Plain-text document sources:
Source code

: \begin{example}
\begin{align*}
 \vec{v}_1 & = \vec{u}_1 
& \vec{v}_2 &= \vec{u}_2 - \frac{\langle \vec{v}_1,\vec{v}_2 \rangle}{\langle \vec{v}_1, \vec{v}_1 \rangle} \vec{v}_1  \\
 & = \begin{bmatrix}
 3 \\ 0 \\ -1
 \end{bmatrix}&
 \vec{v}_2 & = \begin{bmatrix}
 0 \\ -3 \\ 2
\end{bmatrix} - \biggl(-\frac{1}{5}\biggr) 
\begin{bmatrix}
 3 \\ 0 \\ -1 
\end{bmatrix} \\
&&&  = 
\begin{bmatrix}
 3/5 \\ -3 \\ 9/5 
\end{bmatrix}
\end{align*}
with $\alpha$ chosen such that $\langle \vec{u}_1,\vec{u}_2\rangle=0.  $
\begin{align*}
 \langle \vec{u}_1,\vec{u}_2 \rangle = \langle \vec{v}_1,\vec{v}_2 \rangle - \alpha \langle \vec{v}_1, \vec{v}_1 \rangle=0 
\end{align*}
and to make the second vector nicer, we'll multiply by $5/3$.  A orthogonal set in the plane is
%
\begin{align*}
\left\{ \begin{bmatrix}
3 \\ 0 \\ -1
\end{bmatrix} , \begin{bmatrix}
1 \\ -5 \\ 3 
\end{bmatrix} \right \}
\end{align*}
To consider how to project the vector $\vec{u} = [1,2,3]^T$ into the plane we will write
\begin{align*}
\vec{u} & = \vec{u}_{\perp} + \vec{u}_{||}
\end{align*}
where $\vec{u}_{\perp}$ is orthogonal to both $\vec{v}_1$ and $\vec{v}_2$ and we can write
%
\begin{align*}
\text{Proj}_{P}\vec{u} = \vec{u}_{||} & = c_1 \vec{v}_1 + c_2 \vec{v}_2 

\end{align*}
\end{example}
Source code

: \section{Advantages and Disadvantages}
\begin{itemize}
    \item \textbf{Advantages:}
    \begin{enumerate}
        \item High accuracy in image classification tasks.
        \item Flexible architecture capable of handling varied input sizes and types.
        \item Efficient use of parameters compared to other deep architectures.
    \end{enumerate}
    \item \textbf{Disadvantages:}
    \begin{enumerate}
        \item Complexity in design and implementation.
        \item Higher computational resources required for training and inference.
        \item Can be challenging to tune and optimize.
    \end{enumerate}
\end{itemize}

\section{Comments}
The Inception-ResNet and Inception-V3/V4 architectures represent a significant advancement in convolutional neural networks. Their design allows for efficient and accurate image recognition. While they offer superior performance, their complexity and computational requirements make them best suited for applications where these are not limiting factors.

Exercise directions
Determine how many lines of the entries hold "bmatrix", and reply with that number only.

Your solution
11